# [Extracted information]
╭──

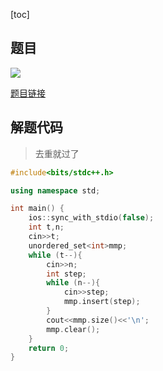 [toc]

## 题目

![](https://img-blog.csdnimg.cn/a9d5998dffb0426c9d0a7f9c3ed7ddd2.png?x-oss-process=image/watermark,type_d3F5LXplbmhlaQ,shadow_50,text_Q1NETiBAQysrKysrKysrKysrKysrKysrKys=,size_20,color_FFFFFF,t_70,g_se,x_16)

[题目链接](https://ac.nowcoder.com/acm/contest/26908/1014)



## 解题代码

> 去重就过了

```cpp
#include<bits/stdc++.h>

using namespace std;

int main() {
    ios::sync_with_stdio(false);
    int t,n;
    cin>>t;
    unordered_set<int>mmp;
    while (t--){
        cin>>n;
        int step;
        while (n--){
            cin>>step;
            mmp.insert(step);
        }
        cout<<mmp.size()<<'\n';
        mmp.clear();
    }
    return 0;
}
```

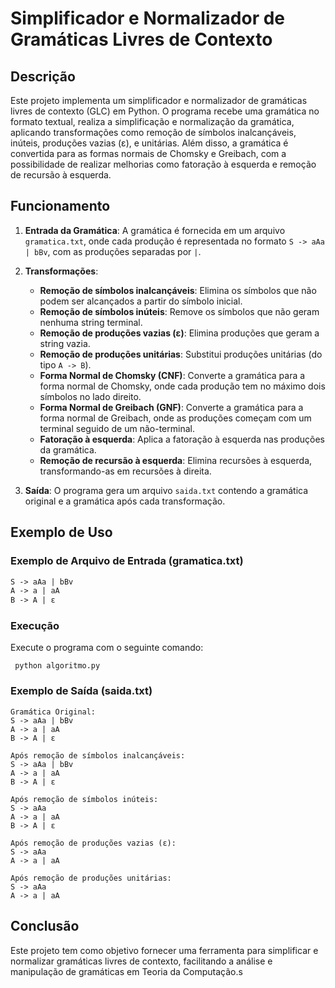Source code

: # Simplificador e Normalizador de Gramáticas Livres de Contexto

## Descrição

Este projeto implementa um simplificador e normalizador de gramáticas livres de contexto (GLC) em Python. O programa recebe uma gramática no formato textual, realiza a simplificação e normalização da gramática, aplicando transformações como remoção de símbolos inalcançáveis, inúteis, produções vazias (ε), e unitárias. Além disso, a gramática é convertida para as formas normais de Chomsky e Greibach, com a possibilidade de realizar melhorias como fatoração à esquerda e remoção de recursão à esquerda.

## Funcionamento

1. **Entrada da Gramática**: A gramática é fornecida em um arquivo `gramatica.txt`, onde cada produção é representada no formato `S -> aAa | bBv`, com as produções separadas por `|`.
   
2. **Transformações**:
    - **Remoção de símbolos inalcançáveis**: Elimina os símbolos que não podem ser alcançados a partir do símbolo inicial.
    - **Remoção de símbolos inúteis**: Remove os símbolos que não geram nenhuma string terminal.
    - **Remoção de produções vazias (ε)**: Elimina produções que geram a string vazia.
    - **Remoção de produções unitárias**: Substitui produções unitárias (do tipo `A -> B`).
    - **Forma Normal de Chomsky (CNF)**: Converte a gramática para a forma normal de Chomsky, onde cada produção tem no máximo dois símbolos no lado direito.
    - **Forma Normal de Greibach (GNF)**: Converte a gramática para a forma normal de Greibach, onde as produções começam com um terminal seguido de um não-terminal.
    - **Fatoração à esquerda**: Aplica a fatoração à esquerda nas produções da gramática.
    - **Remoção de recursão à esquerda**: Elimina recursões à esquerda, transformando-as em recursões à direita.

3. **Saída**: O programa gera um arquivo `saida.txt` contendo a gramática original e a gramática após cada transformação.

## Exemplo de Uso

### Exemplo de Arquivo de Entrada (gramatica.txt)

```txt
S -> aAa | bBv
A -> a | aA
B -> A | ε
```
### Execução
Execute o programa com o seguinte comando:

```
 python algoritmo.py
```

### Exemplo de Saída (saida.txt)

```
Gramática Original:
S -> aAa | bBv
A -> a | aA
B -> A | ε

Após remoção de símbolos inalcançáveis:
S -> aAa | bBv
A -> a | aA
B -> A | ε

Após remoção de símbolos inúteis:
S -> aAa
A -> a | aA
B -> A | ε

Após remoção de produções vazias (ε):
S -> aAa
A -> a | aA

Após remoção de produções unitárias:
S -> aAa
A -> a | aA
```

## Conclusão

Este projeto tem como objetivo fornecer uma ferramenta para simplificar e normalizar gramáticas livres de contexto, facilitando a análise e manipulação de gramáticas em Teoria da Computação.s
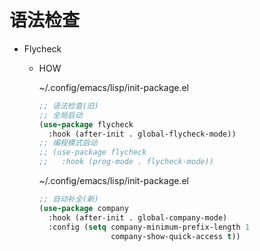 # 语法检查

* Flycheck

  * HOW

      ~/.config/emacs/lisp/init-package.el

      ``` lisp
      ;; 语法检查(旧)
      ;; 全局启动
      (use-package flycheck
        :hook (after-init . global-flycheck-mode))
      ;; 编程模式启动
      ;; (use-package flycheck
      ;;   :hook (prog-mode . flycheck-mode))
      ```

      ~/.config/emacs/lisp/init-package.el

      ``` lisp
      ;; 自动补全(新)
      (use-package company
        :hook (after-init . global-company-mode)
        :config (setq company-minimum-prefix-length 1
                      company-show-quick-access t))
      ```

╰──
╭──

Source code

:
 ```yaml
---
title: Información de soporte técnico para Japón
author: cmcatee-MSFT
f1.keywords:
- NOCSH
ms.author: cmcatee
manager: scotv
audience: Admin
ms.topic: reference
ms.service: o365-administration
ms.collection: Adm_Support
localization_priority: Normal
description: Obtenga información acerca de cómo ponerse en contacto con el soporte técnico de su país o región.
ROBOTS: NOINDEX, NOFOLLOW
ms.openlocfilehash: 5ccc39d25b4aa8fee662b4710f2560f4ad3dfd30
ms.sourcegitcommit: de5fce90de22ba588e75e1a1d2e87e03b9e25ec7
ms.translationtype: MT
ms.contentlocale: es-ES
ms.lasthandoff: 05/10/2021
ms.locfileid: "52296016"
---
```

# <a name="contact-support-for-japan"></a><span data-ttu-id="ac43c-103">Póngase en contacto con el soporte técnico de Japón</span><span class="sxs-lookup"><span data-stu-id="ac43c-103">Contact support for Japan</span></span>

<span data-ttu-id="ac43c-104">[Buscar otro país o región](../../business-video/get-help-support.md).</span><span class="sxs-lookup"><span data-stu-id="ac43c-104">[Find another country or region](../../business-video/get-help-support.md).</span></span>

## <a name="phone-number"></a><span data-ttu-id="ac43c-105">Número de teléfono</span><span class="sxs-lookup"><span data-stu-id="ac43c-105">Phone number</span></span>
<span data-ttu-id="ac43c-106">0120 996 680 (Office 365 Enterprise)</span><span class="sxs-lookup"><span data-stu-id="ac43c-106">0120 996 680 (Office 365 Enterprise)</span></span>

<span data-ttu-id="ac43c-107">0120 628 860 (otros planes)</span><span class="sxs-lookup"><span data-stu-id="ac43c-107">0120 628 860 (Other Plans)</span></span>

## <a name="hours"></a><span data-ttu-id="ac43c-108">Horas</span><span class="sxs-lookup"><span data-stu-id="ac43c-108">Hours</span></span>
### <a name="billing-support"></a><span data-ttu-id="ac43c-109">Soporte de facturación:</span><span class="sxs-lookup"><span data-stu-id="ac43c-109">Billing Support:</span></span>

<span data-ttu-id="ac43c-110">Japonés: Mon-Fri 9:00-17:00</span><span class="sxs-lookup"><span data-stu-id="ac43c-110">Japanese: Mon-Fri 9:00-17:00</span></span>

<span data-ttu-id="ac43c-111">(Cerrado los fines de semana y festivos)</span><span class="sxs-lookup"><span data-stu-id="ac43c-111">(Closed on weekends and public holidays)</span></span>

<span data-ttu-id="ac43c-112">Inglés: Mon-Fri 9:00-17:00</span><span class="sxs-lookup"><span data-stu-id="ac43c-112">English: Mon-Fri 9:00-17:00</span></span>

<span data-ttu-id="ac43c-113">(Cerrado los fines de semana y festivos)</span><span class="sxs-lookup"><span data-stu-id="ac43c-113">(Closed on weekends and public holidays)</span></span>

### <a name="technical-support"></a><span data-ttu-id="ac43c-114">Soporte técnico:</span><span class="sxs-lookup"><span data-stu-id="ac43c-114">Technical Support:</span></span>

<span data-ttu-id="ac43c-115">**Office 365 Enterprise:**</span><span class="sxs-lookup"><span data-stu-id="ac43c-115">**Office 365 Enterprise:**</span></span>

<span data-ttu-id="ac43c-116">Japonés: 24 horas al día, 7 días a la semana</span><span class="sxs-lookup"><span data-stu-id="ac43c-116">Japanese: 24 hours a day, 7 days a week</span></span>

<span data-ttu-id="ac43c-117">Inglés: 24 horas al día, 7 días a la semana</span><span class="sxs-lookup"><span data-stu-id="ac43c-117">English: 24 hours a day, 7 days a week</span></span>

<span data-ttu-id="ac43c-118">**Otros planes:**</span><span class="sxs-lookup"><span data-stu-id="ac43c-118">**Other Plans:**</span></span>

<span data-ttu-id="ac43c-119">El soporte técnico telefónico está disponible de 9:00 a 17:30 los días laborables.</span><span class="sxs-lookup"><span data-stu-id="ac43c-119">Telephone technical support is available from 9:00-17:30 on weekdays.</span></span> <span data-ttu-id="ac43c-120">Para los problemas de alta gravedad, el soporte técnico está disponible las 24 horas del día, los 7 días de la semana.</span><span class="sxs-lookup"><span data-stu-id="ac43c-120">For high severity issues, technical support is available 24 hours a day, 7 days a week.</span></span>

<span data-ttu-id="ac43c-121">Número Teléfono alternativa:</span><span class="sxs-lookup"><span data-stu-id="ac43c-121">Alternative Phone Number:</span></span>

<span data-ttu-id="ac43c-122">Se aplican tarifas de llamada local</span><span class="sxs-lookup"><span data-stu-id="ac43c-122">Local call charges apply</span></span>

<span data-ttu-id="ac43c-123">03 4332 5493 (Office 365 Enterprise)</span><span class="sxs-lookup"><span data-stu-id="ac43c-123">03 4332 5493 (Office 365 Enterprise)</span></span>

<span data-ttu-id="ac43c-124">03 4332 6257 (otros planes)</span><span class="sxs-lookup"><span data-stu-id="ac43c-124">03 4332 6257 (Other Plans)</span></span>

╰──

State how many lines in the listing above contain "terminal". Offer nothing besides that number.

2